* _Task description_
For each line of the listing that contains "textwidth", make a copy and return it.
**** Data to process ****
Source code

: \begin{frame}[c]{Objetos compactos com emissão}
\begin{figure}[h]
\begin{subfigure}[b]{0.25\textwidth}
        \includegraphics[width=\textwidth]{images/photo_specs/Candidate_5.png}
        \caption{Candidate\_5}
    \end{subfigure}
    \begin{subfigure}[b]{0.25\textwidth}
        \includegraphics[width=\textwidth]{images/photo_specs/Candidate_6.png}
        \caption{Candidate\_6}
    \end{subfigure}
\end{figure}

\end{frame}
****
**** Data to process ****
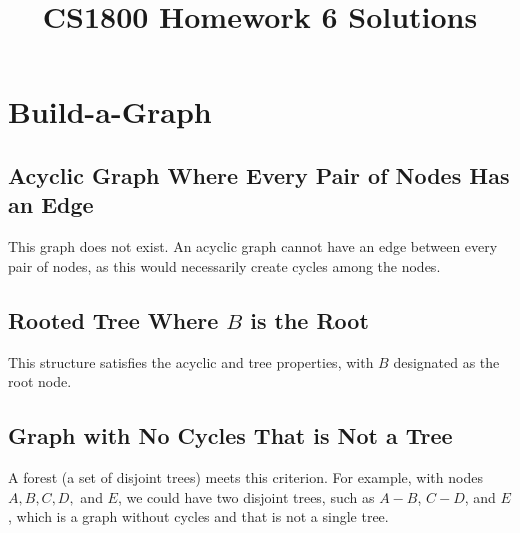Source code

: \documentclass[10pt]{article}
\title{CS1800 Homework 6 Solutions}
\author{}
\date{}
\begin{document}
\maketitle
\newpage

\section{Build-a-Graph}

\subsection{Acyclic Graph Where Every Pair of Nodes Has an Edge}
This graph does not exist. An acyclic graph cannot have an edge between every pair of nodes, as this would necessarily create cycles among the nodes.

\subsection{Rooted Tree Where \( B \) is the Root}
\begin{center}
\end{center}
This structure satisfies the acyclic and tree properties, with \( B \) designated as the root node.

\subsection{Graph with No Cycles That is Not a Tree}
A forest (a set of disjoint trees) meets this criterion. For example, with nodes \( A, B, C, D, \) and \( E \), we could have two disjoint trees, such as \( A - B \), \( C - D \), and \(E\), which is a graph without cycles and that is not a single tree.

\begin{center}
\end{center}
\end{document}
****
* _Completed exercise_
\begin{subfigure}[b]{0.25\textwidth}
        \includegraphics[width=\textwidth]{images/photo_specs/Candidate_5.png}
    \begin{subfigure}[b]{0.25\textwidth}
        \includegraphics[width=\textwidth]{images/photo_specs/Candidate_6.png}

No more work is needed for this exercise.